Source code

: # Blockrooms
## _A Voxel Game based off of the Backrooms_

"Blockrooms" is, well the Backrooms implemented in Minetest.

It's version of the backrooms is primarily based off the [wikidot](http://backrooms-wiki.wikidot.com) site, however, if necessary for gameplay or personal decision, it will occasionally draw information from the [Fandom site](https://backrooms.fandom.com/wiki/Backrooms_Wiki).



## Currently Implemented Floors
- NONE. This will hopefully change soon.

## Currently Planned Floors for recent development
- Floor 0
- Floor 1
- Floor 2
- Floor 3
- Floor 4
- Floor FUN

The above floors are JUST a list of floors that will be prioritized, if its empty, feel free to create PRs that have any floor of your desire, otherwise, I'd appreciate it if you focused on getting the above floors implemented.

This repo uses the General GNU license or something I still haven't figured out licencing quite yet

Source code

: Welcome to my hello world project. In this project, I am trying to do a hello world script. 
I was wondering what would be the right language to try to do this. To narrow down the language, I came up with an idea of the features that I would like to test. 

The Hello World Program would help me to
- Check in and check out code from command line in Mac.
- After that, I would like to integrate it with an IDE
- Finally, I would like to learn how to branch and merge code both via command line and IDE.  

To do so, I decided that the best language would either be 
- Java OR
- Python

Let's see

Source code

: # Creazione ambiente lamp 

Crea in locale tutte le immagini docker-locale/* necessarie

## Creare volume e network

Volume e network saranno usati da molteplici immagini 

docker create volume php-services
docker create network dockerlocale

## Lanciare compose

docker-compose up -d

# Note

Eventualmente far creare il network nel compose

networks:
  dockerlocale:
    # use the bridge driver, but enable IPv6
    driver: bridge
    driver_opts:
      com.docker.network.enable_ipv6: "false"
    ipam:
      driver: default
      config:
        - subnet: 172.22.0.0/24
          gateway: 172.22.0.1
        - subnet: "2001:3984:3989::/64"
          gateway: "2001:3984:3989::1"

⁂

WORK REQUEST: Write out the whole listing exactly as it stands.

SOLUTION BELOW:
Source code

: # Blockrooms
## _A Voxel Game based off of the Backrooms_

"Blockrooms" is, well the Backrooms implemented in Minetest.

It's version of the backrooms is primarily based off the [wikidot](http://backrooms-wiki.wikidot.com) site, however, if necessary for gameplay or personal decision, it will occasionally draw information from the [Fandom site](https://backrooms.fandom.com/wiki/Backrooms_Wiki).



## Currently Implemented Floors
- NONE. This will hopefully change soon.

## Currently Planned Floors for recent development
- Floor 0
- Floor 1
- Floor 2
- Floor 3
- Floor 4
- Floor FUN

The above floors are JUST a list of floors that will be prioritized, if its empty, feel free to create PRs that have any floor of your desire, otherwise, I'd appreciate it if you focused on getting the above floors implemented.

This repo uses the General GNU license or something I still haven't figured out licencing quite yet

Source code

: Welcome to my hello world project. In this project, I am trying to do a hello world script. 
I was wondering what would be the right language to try to do this. To narrow down the language, I came up with an idea of the features that I would like to test. 

The Hello World Program would help me to
- Check in and check out code from command line in Mac.
- After that, I would like to integrate it with an IDE
- Finally, I would like to learn how to branch and merge code both via command line and IDE.  

To do so, I decided that the best language would either be 
- Java OR
- Python

Let's see

Source code

: # Creazione ambiente lamp 

Crea in locale tutte le immagini docker-locale/* necessarie

## Creare volume e network

Volume e network saranno usati da molteplici immagini 

docker create volume php-services
docker create network dockerlocale

## Lanciare compose

docker-compose up -d

# Note

Eventualmente far creare il network nel compose

networks:
  dockerlocale:
    # use the bridge driver, but enable IPv6
    driver: bridge
    driver_opts:
      com.docker.network.enable_ipv6: "false"
    ipam:
      driver: default
      config:
        - subnet: 172.22.0.0/24
          gateway: 172.22.0.1
        - subnet: "2001:3984:3989::/64"
          gateway: "2001:3984:3989::1"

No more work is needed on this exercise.